El Café Porteño: secretos y virtudes de un símbolo aún en tiempos digitales
Hoy los Bares Notables de Buenos Aires festejan su día, testigos de encuentros, reflexiones y actividades culturales; marca imborrable de nuestra identidad
Charly -que se llama Carlos y lleva 46 años trabajando en el Florida Garden, en la esquina de Florida y Paraguay- se toma apenas un minuto para personalizar el plato de su cliente, un abogado que espera al otro lado de la barra con los ojos atentos en el diario del día. En este café notable, al igual que en los más de 80 que hay en la ciudad, el carácter individual del cliente no se imprime con un marcador indeleble en un vaso importado de cartón ni tiene ninguna estrategia de marketing por detrás. Una vez que sale el plato de la cocina, Charly se toma esos sesenta segundos para quitarle la piel al pollo y para rociar con aceite de oliva el puré mixto sin sal. Nunca le preguntó a su cliente si debía hacerlo: lo hace porque tiene data, lo conoce. “Le gusta comer lo más sano posible”, dirá después cuando se lo consulte por ese gesto casi familiar. “¿Viste que me agradeció la comida y dijo que le gustó? Eso es lo que importa”.
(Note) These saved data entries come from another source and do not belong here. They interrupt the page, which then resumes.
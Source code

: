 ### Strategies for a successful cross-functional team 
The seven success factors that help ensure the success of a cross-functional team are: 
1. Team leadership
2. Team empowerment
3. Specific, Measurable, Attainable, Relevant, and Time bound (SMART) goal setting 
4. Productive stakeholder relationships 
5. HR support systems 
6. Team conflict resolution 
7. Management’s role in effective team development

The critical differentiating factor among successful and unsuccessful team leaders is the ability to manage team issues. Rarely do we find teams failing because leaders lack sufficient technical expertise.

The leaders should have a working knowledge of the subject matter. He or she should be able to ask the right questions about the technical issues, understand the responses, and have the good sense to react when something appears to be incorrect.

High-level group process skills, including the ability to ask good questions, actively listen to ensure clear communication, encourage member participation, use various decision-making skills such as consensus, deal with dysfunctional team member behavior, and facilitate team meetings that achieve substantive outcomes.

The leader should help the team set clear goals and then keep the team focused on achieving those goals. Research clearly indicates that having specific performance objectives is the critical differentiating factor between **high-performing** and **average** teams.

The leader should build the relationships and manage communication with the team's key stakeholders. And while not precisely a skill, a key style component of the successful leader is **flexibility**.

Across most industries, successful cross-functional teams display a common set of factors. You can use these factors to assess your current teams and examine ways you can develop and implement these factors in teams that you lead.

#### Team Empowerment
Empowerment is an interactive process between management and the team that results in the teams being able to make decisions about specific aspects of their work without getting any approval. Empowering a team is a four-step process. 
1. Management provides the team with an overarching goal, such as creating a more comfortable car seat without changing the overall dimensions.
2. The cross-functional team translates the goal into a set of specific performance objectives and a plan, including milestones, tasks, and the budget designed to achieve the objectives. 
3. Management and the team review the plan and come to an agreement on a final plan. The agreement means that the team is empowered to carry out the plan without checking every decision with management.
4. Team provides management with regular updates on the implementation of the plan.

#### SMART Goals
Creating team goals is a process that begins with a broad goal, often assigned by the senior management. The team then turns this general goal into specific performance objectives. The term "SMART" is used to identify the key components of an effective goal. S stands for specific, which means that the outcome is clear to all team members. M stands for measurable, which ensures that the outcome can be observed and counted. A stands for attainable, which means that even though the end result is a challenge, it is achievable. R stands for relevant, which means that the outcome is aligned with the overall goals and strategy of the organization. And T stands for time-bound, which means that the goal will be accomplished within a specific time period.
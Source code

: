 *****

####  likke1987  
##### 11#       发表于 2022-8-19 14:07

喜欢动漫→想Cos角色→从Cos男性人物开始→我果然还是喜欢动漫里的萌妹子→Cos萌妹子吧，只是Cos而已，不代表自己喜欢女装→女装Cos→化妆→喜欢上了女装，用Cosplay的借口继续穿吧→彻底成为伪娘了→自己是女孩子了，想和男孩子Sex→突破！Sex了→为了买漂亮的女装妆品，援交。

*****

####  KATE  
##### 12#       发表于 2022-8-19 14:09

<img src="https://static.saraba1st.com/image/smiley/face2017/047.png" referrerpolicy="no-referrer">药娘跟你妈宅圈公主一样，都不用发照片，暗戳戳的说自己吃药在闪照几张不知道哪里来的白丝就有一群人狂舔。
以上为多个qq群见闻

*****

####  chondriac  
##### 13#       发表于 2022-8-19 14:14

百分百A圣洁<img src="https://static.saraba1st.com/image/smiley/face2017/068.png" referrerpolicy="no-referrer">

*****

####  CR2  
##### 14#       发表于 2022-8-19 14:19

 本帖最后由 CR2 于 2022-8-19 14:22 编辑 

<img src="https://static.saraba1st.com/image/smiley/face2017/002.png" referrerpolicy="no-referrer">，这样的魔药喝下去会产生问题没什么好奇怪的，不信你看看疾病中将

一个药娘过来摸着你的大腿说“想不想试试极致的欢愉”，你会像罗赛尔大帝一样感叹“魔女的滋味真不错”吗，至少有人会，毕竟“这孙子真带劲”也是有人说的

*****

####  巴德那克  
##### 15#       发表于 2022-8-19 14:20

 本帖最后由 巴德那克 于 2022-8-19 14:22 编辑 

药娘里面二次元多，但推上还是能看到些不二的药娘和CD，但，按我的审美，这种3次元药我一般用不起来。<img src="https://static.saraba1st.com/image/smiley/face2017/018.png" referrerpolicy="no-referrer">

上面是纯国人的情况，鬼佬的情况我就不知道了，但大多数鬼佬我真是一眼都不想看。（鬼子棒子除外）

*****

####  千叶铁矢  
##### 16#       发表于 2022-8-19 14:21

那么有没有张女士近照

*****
El Café, ese templo de identidad porteña que hoy celebra su día en conmemoración a la apertura de la actual entrada del Café Tortoni, sobre Av. de Mayo, aún funciona como una extensión del propio hogar. Esa rara sinfonía de murmullos, molinillos de café, vajilla, teléfonos que suenan y gaseosas que se destapan constituye la banda de sonido de reuniones de trabajo, tardes de estudio, lectura y debates no siempre profundos, pero necesarios. “Son preservados de la idiotez: la gente habla de verdad en los Cafés, y es un lugar en el que se puede escribir: el ruido no perturba, acompaña”, dice la escritora Liliana Heker, desde la cabecera de una mesa del Café La Poesía, en la esquina de Chile y Bolívar.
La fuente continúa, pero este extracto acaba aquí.